(Items from a dataset)
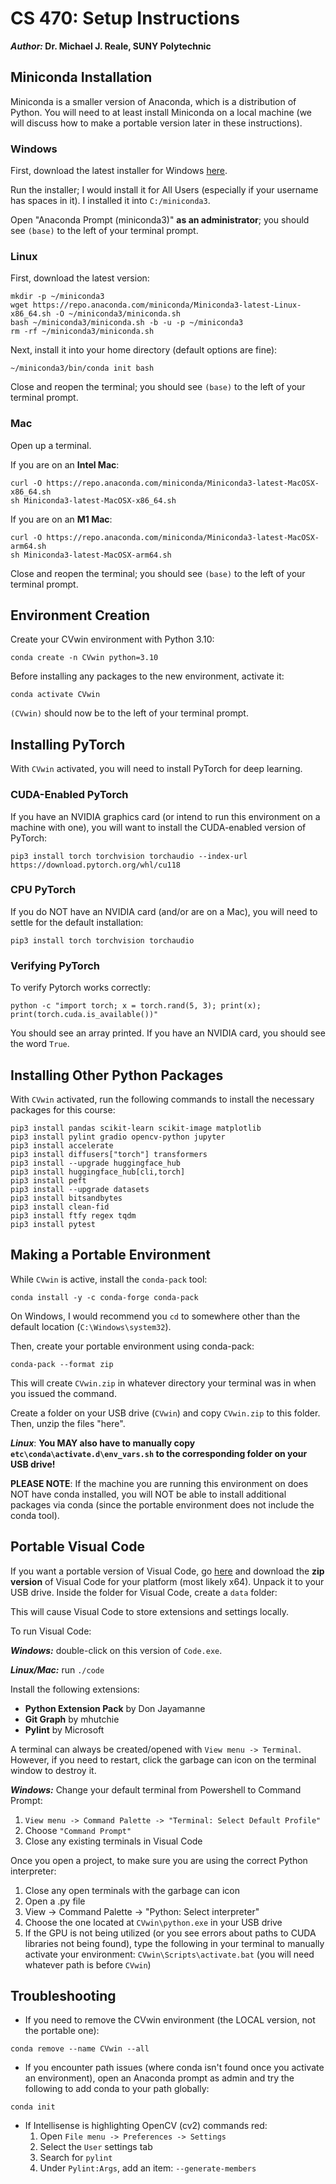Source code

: # CS 470: Setup Instructions
***Author:* Dr. Michael J. Reale, SUNY Polytechnic**

## Miniconda Installation

Miniconda is a smaller version of Anaconda, which is a distribution of Python.  You will need to at least install Miniconda on a local machine (we will discuss how to make a portable version later in these instructions).

### Windows

First, download the latest installer for Windows [here](https://docs.conda.io/projects/miniconda/en/latest/).

Run the installer; I would install it for All Users (especially if your username has spaces in it).  I installed it into ```C:/miniconda3```.

Open "Anaconda Prompt (miniconda3)" **as an administrator**; you should see ```(base)``` to the left of your terminal prompt.

### Linux

First, download the latest version:
```
mkdir -p ~/miniconda3
wget https://repo.anaconda.com/miniconda/Miniconda3-latest-Linux-x86_64.sh -O ~/miniconda3/miniconda.sh
bash ~/miniconda3/miniconda.sh -b -u -p ~/miniconda3
rm -rf ~/miniconda3/miniconda.sh
```

Next, install it into your home directory (default options are fine):
```
~/miniconda3/bin/conda init bash
```

Close and reopen the terminal; you should see ```(base)``` to the left of your terminal prompt.

### Mac
Open up a terminal.

If you are on an **Intel Mac**:
```
curl -O https://repo.anaconda.com/miniconda/Miniconda3-latest-MacOSX-x86_64.sh
sh Miniconda3-latest-MacOSX-x86_64.sh
```
If you are on an **M1 Mac**:
```
curl -O https://repo.anaconda.com/miniconda/Miniconda3-latest-MacOSX-arm64.sh
sh Miniconda3-latest-MacOSX-arm64.sh
```
Close and reopen the terminal; you should see ```(base)``` to the left of your terminal prompt.

## Environment Creation
Create your CVwin environment with Python 3.10:
```
conda create -n CVwin python=3.10
```

Before installing any packages to the new environment, activate it:
```
conda activate CVwin
```

```(CVwin)``` should now be to the left of your terminal prompt.

## Installing PyTorch
With ```CVwin``` activated, you will need to install PyTorch for deep learning.  

### CUDA-Enabled PyTorch
If you have an NVIDIA graphics card (or intend to run this environment on a machine with one), you will want to install the CUDA-enabled version of PyTorch:

```
pip3 install torch torchvision torchaudio --index-url https://download.pytorch.org/whl/cu118
```

### CPU PyTorch
If you do NOT have an NVIDIA card (and/or are on a Mac), you will need to settle for the default installation:

```
pip3 install torch torchvision torchaudio
```

### Verifying PyTorch
To verify Pytorch works correctly:
```
python -c "import torch; x = torch.rand(5, 3); print(x); print(torch.cuda.is_available())"
```
You should see an array printed.  If you have an NVIDIA card, you should see the word ```True```.

## Installing Other Python Packages
With ```CVwin``` activated, run the following commands to install the necessary packages for this course:
```
pip3 install pandas scikit-learn scikit-image matplotlib 
pip3 install pylint gradio opencv-python jupyter
pip3 install accelerate 
pip3 install diffusers["torch"] transformers 
pip3 install --upgrade huggingface_hub
pip3 install huggingface_hub[cli,torch]
pip3 install peft
pip3 install --upgrade datasets
pip3 install bitsandbytes
pip3 install clean-fid
pip3 install ftfy regex tqdm
pip3 install pytest
```

## Making a Portable Environment

While ```CVwin``` is active, install the ```conda-pack``` tool:
```
conda install -y -c conda-forge conda-pack
```

On Windows, I would recommend you ```cd``` to somewhere other than the default location (```C:\Windows\system32```).

Then, create your portable environment using conda-pack:
```
conda-pack --format zip
```
This will create ```CVwin.zip``` in whatever directory your terminal was in when you issued the command.

Create a folder on your USB drive (```CVwin```) and copy ```CVwin.zip``` to this folder.  Then, unzip the files "here".

***Linux***: **You MAY also have to manually copy ```etc\conda\activate.d\env_vars.sh``` to the corresponding folder on your USB drive!**

**PLEASE NOTE**: If the machine you are running this environment on does NOT have conda installed, you will NOT be able to install additional packages via conda (since the portable environment does not include the conda tool).

## Portable Visual Code
If you want a portable version of Visual Code, go [here](https://code.visualstudio.com/Download) and download the **zip version** of Visual Code for your platform (most likely x64).
Unpack it to your USB drive.  Inside the folder for Visual Code, create a ```data``` folder:

This will cause Visual Code to store extensions and settings locally.

To run Visual Code:

***Windows:*** double-click on this version of ```Code.exe```.

***Linux/Mac:*** run ```./code```

Install the following extensions:
- **Python Extension Pack** by Don Jayamanne
- **Git Graph** by mhutchie
- **Pylint** by Microsoft

A terminal can always be created/opened with ```View menu -> Terminal```.  However, if you need to restart, click the garbage can icon on the terminal window to destroy it.

***Windows:*** Change your default terminal from Powershell to Command Prompt:
1. ```View menu -> Command Palette -> "Terminal: Select Default Profile"```
2. Choose ```"Command Prompt"```
3. Close any existing terminals in Visual Code

Once you open a project, to make sure you are using the correct Python interpreter:
1. Close any open terminals with the garbage can icon
2. Open a .py file
3. View -> Command Palette -> "Python: Select interpreter"
4. Choose the one located at ```CVwin\python.exe``` in your USB drive
5. If the GPU is not being utilized (or you see errors about paths to CUDA libraries not being found), type the following in your terminal to manually activate your environment: ```CVwin\Scripts\activate.bat``` (you will need whatever path is before ```CVwin```)

## Troubleshooting

* If you need to remove the CVwin environment (the LOCAL version, not the portable one):
```
conda remove --name CVwin --all
```

* If you encounter path issues (where conda isn't found once you activate an environment), open an Anaconda prompt as admin and try the following to add conda to your path globally: 
```
conda init
```

* If Intellisense is highlighting OpenCV (cv2) commands red:
    1. Open ```File menu -> Preferences -> Settings```
    2. Select the ```User``` settings tab
    3. Search for ```pylint```
    4. Under ```Pylint:Args```, add an item: ```--generate-members```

### Required action
What lines in the data above carry "torchaudio"? Return them all.

### Answer to this exercise
pip3 install torch torchvision torchaudio --index-url https://download.pytorch.org/whl/cu118
pip3 install torch torchvision torchaudio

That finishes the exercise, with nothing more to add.